Auckland City Missioner Diane Robertson has said her staff have reported a rise in clients showing symptoms of solvent abuse.
However, it was too early to indicate it is linked to withdrawal from synthetic highs, as many of her clients have stockpiled the drugs, she said.
Mrs Robertson said she is monitoring a group of clients who were users of the psychoactive substances that were taken off shelves in an urgent legislation change that came in to effect last Thursday.
All psychoactive substances have been banned until a government-approved testing regime is in place to ensure their safety.
"We are monitoring to see what the effects of that are on them and their behaviour, and if there are any issues around withdrawal, and whether there is an increase in alternative substances," Ms Robertson said.
She said people had stockpiled the substances before they were banned, so it could be weeks before they start to come off the drugs.
Alcohol Drug Association New Zealand chief executive Paul Rout said people looking for an alternative to synthetic highs could very well turn to solvents.
"When a drug that was legal and relatively cheap goes off the market then people will turn to other alternatives in many cases," he said.
"[Solvent] is probably not too expensive and you can pick it up because there's always a few retailers who may not be as scrupulous around who they sell it to as they should be."
He had not heard of solvent abuse as a specific alternative to legal highs.

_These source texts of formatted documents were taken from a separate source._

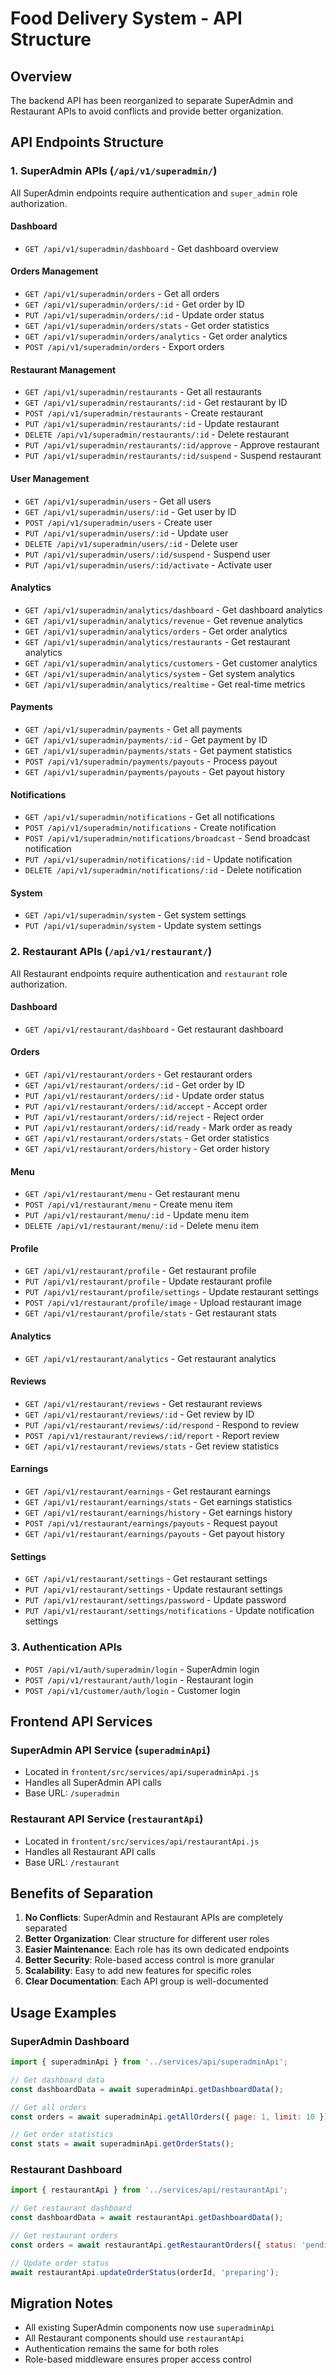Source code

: # Food Delivery System - API Structure

## Overview
The backend API has been reorganized to separate SuperAdmin and Restaurant APIs to avoid conflicts and provide better organization.

## API Endpoints Structure

### 1. SuperAdmin APIs (`/api/v1/superadmin/`)
All SuperAdmin endpoints require authentication and `super_admin` role authorization.

#### Dashboard
- `GET /api/v1/superadmin/dashboard` - Get dashboard overview

#### Orders Management
- `GET /api/v1/superadmin/orders` - Get all orders
- `GET /api/v1/superadmin/orders/:id` - Get order by ID
- `PUT /api/v1/superadmin/orders/:id` - Update order status
- `GET /api/v1/superadmin/orders/stats` - Get order statistics
- `GET /api/v1/superadmin/orders/analytics` - Get order analytics
- `POST /api/v1/superadmin/orders` - Export orders

#### Restaurant Management
- `GET /api/v1/superadmin/restaurants` - Get all restaurants
- `GET /api/v1/superadmin/restaurants/:id` - Get restaurant by ID
- `POST /api/v1/superadmin/restaurants` - Create restaurant
- `PUT /api/v1/superadmin/restaurants/:id` - Update restaurant
- `DELETE /api/v1/superadmin/restaurants/:id` - Delete restaurant
- `PUT /api/v1/superadmin/restaurants/:id/approve` - Approve restaurant
- `PUT /api/v1/superadmin/restaurants/:id/suspend` - Suspend restaurant

#### User Management
- `GET /api/v1/superadmin/users` - Get all users 
- `GET /api/v1/superadmin/users/:id` - Get user by ID
- `POST /api/v1/superadmin/users` - Create user
- `PUT /api/v1/superadmin/users/:id` - Update user
- `DELETE /api/v1/superadmin/users/:id` - Delete user
- `PUT /api/v1/superadmin/users/:id/suspend` - Suspend user
- `PUT /api/v1/superadmin/users/:id/activate` - Activate user

#### Analytics
- `GET /api/v1/superadmin/analytics/dashboard` - Get dashboard analytics
- `GET /api/v1/superadmin/analytics/revenue` - Get revenue analytics
- `GET /api/v1/superadmin/analytics/orders` - Get order analytics
- `GET /api/v1/superadmin/analytics/restaurants` - Get restaurant analytics
- `GET /api/v1/superadmin/analytics/customers` - Get customer analytics
- `GET /api/v1/superadmin/analytics/system` - Get system analytics
- `GET /api/v1/superadmin/analytics/realtime` - Get real-time metrics

#### Payments
- `GET /api/v1/superadmin/payments` - Get all payments
- `GET /api/v1/superadmin/payments/:id` - Get payment by ID
- `GET /api/v1/superadmin/payments/stats` - Get payment statistics
- `POST /api/v1/superadmin/payments/payouts` - Process payout
- `GET /api/v1/superadmin/payments/payouts` - Get payout history

#### Notifications
- `GET /api/v1/superadmin/notifications` - Get all notifications
- `POST /api/v1/superadmin/notifications` - Create notification
- `POST /api/v1/superadmin/notifications/broadcast` - Send broadcast notification
- `PUT /api/v1/superadmin/notifications/:id` - Update notification
- `DELETE /api/v1/superadmin/notifications/:id` - Delete notification

#### System
- `GET /api/v1/superadmin/system` - Get system settings
- `PUT /api/v1/superadmin/system` - Update system settings

### 2. Restaurant APIs (`/api/v1/restaurant/`)
All Restaurant endpoints require authentication and `restaurant` role authorization.

#### Dashboard
- `GET /api/v1/restaurant/dashboard` - Get restaurant dashboard

#### Orders
- `GET /api/v1/restaurant/orders` - Get restaurant orders
- `GET /api/v1/restaurant/orders/:id` - Get order by ID
- `PUT /api/v1/restaurant/orders/:id` - Update order status
- `PUT /api/v1/restaurant/orders/:id/accept` - Accept order
- `PUT /api/v1/restaurant/orders/:id/reject` - Reject order
- `PUT /api/v1/restaurant/orders/:id/ready` - Mark order as ready
- `GET /api/v1/restaurant/orders/stats` - Get order statistics
- `GET /api/v1/restaurant/orders/history` - Get order history

#### Menu
- `GET /api/v1/restaurant/menu` - Get restaurant menu
- `POST /api/v1/restaurant/menu` - Create menu item
- `PUT /api/v1/restaurant/menu/:id` - Update menu item
- `DELETE /api/v1/restaurant/menu/:id` - Delete menu item

#### Profile
- `GET /api/v1/restaurant/profile` - Get restaurant profile
- `PUT /api/v1/restaurant/profile` - Update restaurant profile
- `PUT /api/v1/restaurant/profile/settings` - Update restaurant settings
- `POST /api/v1/restaurant/profile/image` - Upload restaurant image
- `GET /api/v1/restaurant/profile/stats` - Get restaurant stats

#### Analytics
- `GET /api/v1/restaurant/analytics` - Get restaurant analytics

#### Reviews
- `GET /api/v1/restaurant/reviews` - Get restaurant reviews
- `GET /api/v1/restaurant/reviews/:id` - Get review by ID
- `PUT /api/v1/restaurant/reviews/:id/respond` - Respond to review
- `POST /api/v1/restaurant/reviews/:id/report` - Report review
- `GET /api/v1/restaurant/reviews/stats` - Get review statistics

#### Earnings
- `GET /api/v1/restaurant/earnings` - Get restaurant earnings
- `GET /api/v1/restaurant/earnings/stats` - Get earnings statistics
- `GET /api/v1/restaurant/earnings/history` - Get earnings history
- `POST /api/v1/restaurant/earnings/payouts` - Request payout
- `GET /api/v1/restaurant/earnings/payouts` - Get payout history

#### Settings
- `GET /api/v1/restaurant/settings` - Get restaurant settings
- `PUT /api/v1/restaurant/settings` - Update restaurant settings
- `PUT /api/v1/restaurant/settings/password` - Update password
- `PUT /api/v1/restaurant/settings/notifications` - Update notification settings

### 3. Authentication APIs
- `POST /api/v1/auth/superadmin/login` - SuperAdmin login
- `POST /api/v1/restaurant/auth/login` - Restaurant login
- `POST /api/v1/customer/auth/login` - Customer login

## Frontend API Services

### SuperAdmin API Service (`superadminApi`)
- Located in `frontent/src/services/api/superadminApi.js`
- Handles all SuperAdmin API calls
- Base URL: `/superadmin`

### Restaurant API Service (`restaurantApi`)
- Located in `frontent/src/services/api/restaurantApi.js`
- Handles all Restaurant API calls
- Base URL: `/restaurant`

## Benefits of Separation

1. **No Conflicts**: SuperAdmin and Restaurant APIs are completely separated
2. **Better Organization**: Clear structure for different user roles
3. **Easier Maintenance**: Each role has its own dedicated endpoints
4. **Better Security**: Role-based access control is more granular
5. **Scalability**: Easy to add new features for specific roles
6. **Clear Documentation**: Each API group is well-documented

## Usage Examples

### SuperAdmin Dashboard
```javascript
import { superadminApi } from '../services/api/superadminApi';

// Get dashboard data
const dashboardData = await superadminApi.getDashboardData();

// Get all orders
const orders = await superadminApi.getAllOrders({ page: 1, limit: 10 });

// Get order statistics
const stats = await superadminApi.getOrderStats();
```

### Restaurant Dashboard
```javascript
import { restaurantApi } from '../services/api/restaurantApi';

// Get restaurant dashboard
const dashboardData = await restaurantApi.getDashboardData();

// Get restaurant orders
const orders = await restaurantApi.getRestaurantOrders({ status: 'pending' });

// Update order status
await restaurantApi.updateOrderStatus(orderId, 'preparing');
```

## Migration Notes

- All existing SuperAdmin components now use `superadminApi`
- All Restaurant components should use `restaurantApi`
- Authentication remains the same for both roles
- Role-based middleware ensures proper access control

Christchurch City Missioner Michael Gorman said he was expecting an increase in solvent abuse once stockpiles run low.
"It's a bit too soon, but we are preparing for it," he said.
Wellington City Mission chief executive Michelle Branney said similarly, users of synthetic highs had stockpiled and it was only a matter of time before people were withdrawing.
"We haven't seen that, not yet. We are on stand-by," she said.
Some of the country's busiest emergency departments had not seen any increase in the number of patients with solvent abuse problems.